5. PAYMENTS TO THE EXECUTIVE UPON TERMINATION.
(a) Death. If the Executive's employment shall be terminated by reason of
death, his estate shall be paid all salary, bonus or other Benefits, as defined
below, otherwise payable to the Executive through the end of the month in which
his death occurred, and the Company and its subsidiaries shall have no further
obligations, to the Executive under this Agreement.

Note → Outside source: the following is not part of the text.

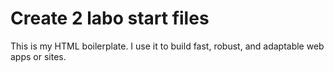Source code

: # Create 2 labo start files
This is my HTML boilerplate. I use it to build fast, robust, and adaptable web apps or sites.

(b) Incapacity. If the Executive's employment is terminated by the Company
or the Executive by reason of incapacity, the Executive or person charged with
legal responsibility for the Executive's estate shall be entitled to be paid the
following:
(i) (A) the Executive's earned but unpaid Base Salary through the
date of termination;
(B) Base Salary in effect immediately prior to the date of
termination for the remainder of the current term of the
Agreement (i.e., the Initial Term or any renewal term),
payable in monthly installments, less the amount of any
disability benefits provided or purchased by the Company
immediately prior to the date of termination;
(C) an annual bonus for the current fiscal year prorated through
the date of termination equal to the greater of (A) the
annual bonus awarded to the Executive with respect to the
Company's most recent fiscal year ending prior to the date
of termination or (B) $100,000;
(D) the amount of the Minimum Premium Commitment which has not
been paid as of the date of termination; and
(E) the Final Bonus.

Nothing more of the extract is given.